BEGIN

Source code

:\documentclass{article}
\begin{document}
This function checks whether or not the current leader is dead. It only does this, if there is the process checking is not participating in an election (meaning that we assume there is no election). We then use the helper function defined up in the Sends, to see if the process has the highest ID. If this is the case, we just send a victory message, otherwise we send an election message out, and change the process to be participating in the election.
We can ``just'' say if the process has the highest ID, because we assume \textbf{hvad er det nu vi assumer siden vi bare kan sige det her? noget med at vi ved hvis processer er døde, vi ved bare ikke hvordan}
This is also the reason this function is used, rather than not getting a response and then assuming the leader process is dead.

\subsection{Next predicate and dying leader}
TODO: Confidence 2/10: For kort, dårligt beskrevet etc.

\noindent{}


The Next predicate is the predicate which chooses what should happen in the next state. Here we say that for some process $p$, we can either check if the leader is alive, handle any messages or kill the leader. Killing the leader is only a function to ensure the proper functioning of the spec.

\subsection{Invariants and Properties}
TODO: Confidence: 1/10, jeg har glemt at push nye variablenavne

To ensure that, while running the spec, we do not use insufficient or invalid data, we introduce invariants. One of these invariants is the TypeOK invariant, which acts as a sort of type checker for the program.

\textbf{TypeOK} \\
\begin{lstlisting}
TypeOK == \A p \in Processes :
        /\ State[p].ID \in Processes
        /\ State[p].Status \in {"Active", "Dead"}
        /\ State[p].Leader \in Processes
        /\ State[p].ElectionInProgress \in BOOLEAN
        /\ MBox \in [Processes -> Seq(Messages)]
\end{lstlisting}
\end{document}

END

Assigned task
The required output is the line holding "TODO: Confidence 2/10: For" plus every line after it in the data, reproduced exactly.

Answer section
TODO: Confidence 2/10: For kort, dårligt beskrevet etc.

\noindent{}


The Next predicate is the predicate which chooses what should happen in the next state. Here we say that for some process $p$, we can either check if the leader is alive, handle any messages or kill the leader. Killing the leader is only a function to ensure the proper functioning of the spec.

\subsection{Invariants and Properties}
TODO: Confidence: 1/10, jeg har glemt at push nye variablenavne

To ensure that, while running the spec, we do not use insufficient or invalid data, we introduce invariants. One of these invariants is the TypeOK invariant, which acts as a sort of type checker for the program.

\textbf{TypeOK} \\
\begin{lstlisting}
TypeOK == \A p \in Processes :
        /\ State[p].ID \in Processes
        /\ State[p].Status \in {"Active", "Dead"}
        /\ State[p].Leader \in Processes
        /\ State[p].ElectionInProgress \in BOOLEAN
        /\ MBox \in [Processes -> Seq(Messages)]
\end{lstlisting}
\end{document}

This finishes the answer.